Qantas jet makes emergency landing in Sydney
Qantas: Third high-profile emergency landing in eight days
SYDNEY, Australia - Australia's aviation agency launched a review of Qantas Airways' safety standards Sunday after a Manila-bound jetliner spraying hydraulic fuel made the airline's third high-profile emergency landing in eight days.
The Civil Aviation Safety Authority announced the review after a Boeing 767 with 200 passengers on board returned to Sydney airport soon after takeoff Saturday because air traffic controllers saw fluid streaming from a wing.
"We have no evidence to suggest there are problems within Qantas, but we think it's prudent and wise to go in with a new special team and take an additional look at a range of operational issues within Qantas," Civil Aviation Safety Authority spokesman Peter Gibson said Sunday.
On July 25, an explosion on board a Qantas Boeing 747 en route from London to Australia blew a hole in the fuselage and caused rapid decompression in the passenger cabin. The jet landed safely in Manila despite damaged navigational instruments.

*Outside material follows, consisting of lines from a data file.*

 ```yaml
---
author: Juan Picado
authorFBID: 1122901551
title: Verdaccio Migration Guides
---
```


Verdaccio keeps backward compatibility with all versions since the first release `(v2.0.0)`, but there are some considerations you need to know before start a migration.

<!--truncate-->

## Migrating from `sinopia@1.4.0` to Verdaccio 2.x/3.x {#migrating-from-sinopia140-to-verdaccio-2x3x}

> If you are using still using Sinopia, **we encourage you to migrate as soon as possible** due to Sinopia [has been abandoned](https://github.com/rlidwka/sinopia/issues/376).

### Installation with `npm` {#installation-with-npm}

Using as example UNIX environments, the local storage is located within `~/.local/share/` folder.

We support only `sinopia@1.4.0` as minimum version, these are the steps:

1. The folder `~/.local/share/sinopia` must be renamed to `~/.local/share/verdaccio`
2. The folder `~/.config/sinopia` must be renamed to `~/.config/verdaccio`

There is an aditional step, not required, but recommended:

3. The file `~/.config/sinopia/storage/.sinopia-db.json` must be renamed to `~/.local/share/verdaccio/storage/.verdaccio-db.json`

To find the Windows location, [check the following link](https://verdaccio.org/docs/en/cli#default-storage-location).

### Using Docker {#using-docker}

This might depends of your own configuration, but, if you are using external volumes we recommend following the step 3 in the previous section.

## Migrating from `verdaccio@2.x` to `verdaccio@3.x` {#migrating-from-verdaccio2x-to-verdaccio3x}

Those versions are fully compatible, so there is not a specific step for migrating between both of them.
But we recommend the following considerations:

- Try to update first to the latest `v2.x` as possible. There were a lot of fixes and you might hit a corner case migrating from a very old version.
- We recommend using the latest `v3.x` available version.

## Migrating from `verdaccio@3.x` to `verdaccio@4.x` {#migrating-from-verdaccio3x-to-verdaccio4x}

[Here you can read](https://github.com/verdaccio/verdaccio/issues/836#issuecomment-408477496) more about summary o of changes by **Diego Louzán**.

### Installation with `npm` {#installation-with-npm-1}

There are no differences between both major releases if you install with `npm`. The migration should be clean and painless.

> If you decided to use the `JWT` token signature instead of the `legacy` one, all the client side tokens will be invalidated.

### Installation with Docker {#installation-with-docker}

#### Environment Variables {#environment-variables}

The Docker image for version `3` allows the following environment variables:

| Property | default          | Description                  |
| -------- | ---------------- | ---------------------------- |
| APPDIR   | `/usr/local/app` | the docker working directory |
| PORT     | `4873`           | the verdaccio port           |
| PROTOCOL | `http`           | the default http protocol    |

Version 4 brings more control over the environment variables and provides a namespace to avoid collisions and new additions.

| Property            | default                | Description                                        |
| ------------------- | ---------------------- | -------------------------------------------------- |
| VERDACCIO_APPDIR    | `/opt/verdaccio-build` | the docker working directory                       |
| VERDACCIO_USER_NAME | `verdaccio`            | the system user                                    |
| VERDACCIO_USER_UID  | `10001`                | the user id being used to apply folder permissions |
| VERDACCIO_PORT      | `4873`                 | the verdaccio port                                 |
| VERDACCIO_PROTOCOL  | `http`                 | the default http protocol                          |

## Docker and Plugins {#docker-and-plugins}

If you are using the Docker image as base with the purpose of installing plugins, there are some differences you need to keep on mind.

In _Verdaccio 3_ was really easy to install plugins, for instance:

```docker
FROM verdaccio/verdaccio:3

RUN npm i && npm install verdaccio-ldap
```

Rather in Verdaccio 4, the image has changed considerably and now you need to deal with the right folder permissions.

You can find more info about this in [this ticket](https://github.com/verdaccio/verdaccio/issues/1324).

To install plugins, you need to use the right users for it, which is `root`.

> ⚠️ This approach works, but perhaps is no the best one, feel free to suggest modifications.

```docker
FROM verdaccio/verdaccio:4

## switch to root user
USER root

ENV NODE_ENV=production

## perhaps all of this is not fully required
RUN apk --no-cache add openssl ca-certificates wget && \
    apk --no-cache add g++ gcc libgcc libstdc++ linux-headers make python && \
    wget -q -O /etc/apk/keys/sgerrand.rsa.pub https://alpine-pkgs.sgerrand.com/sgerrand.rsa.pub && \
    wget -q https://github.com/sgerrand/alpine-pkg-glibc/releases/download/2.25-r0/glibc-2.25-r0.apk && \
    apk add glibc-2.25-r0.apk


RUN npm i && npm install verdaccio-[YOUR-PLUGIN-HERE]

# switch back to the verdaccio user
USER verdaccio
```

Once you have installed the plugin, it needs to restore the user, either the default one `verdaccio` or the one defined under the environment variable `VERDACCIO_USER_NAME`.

Last Tuesday, an Australian domestic flight was forced to return to the southern city of Adelaide after a wheel bay door failed to close.
Qantas head of engineering David Cox welcomed the CASA review, which will take place over the next two weeks, and said the airline's maintenance and safety procedures remain first class.
"We have no issue with this latest review and CASA says it has no evidence to suggest that safety standards at Qantas have fallen," Cox said in a statement.
Qantas chief executive Geoff Dixon said Monday there was no pattern behind the three malfunctions and that his airline is "probably the safest" in the world.
"We do know we have no systemic problem in this company," he told Australian Broadcasting Corp. radio.
Still, he said the Australian flagship airline's reputation was suffering. "It is our job to make sure we get that reputation back," he said.